→ TASK ITEM: Look at the entries below and reproduce them exactly.

→ Entries taken from a collection:
::::

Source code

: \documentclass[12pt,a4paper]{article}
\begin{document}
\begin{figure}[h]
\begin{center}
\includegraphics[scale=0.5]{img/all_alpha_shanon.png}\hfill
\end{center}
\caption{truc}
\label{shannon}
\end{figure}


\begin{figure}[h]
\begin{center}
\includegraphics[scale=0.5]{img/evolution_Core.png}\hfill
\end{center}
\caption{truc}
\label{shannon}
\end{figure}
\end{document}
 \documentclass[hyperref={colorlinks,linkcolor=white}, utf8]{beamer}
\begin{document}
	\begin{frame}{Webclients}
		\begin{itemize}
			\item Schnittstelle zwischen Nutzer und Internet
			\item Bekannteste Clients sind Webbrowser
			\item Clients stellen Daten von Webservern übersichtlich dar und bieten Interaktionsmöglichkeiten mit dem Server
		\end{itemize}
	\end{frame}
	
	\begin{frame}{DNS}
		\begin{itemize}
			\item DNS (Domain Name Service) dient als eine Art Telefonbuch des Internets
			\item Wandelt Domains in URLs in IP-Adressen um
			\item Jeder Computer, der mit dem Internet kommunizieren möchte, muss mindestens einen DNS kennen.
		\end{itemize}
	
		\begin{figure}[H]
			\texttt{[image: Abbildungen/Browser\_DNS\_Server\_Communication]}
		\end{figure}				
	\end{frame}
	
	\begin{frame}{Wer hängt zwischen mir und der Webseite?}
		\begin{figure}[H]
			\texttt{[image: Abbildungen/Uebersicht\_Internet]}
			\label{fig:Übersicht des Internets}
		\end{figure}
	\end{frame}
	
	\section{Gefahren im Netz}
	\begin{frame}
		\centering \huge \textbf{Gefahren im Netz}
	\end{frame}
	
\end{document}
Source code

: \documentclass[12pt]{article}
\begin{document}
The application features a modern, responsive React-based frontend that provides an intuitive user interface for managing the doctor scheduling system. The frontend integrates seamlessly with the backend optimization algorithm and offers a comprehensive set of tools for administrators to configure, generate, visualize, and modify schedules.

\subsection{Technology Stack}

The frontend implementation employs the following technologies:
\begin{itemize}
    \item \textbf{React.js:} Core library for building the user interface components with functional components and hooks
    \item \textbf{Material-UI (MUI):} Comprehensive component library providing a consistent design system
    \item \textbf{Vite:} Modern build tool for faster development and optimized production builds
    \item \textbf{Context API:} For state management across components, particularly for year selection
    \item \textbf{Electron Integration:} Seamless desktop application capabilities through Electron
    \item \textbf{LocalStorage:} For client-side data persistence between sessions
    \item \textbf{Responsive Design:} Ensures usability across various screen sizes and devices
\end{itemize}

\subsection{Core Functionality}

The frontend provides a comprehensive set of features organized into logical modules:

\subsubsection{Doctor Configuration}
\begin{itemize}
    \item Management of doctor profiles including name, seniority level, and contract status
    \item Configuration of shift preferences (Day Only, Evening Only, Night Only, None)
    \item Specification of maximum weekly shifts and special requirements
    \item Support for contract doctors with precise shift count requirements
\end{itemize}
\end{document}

::::

→ TASK RESPONSE:
Source code

: \documentclass[12pt,a4paper]{article}
\begin{document}
\begin{figure}[h]
\begin{center}
\includegraphics[scale=0.5]{img/all_alpha_shanon.png}\hfill
\end{center}
\caption{truc}
\label{shannon}
\end{figure}


\begin{figure}[h]
\begin{center}
\includegraphics[scale=0.5]{img/evolution_Core.png}\hfill
\end{center}
\caption{truc}
\label{shannon}
\end{figure}
\end{document}
 \documentclass[hyperref={colorlinks,linkcolor=white}, utf8]{beamer}
\begin{document}
	\begin{frame}{Webclients}
		\begin{itemize}
			\item Schnittstelle zwischen Nutzer und Internet
			\item Bekannteste Clients sind Webbrowser
			\item Clients stellen Daten von Webservern übersichtlich dar und bieten Interaktionsmöglichkeiten mit dem Server
		\end{itemize}
	\end{frame}
	
	\begin{frame}{DNS}
		\begin{itemize}
			\item DNS (Domain Name Service) dient als eine Art Telefonbuch des Internets
			\item Wandelt Domains in URLs in IP-Adressen um
			\item Jeder Computer, der mit dem Internet kommunizieren möchte, muss mindestens einen DNS kennen.
		\end{itemize}
	
		\begin{figure}[H]
			\texttt{[image: Abbildungen/Browser\_DNS\_Server\_Communication]}
		\end{figure}				
	\end{frame}
	
	\begin{frame}{Wer hängt zwischen mir und der Webseite?}
		\begin{figure}[H]
			\texttt{[image: Abbildungen/Uebersicht\_Internet]}
			\label{fig:Übersicht des Internets}
		\end{figure}
	\end{frame}
	
	\section{Gefahren im Netz}
	\begin{frame}
		\centering \huge \textbf{Gefahren im Netz}
	\end{frame}
	
\end{document}
Source code

: \documentclass[12pt]{article}
\begin{document}
The application features a modern, responsive React-based frontend that provides an intuitive user interface for managing the doctor scheduling system. The frontend integrates seamlessly with the backend optimization algorithm and offers a comprehensive set of tools for administrators to configure, generate, visualize, and modify schedules.

\subsection{Technology Stack}

The frontend implementation employs the following technologies:
\begin{itemize}
    \item \textbf{React.js:} Core library for building the user interface components with functional components and hooks
    \item \textbf{Material-UI (MUI):} Comprehensive component library providing a consistent design system
    \item \textbf{Vite:} Modern build tool for faster development and optimized production builds
    \item \textbf{Context API:} For state management across components, particularly for year selection
    \item \textbf{Electron Integration:} Seamless desktop application capabilities through Electron
    \item \textbf{LocalStorage:} For client-side data persistence between sessions
    \item \textbf{Responsive Design:} Ensures usability across various screen sizes and devices
\end{itemize}

\subsection{Core Functionality}

The frontend provides a comprehensive set of features organized into logical modules:

\subsubsection{Doctor Configuration}
\begin{itemize}
    \item Management of doctor profiles including name, seniority level, and contract status
    \item Configuration of shift preferences (Day Only, Evening Only, Night Only, None)
    \item Specification of maximum weekly shifts and special requirements
    \item Support for contract doctors with precise shift count requirements
\end{itemize}
\end{document}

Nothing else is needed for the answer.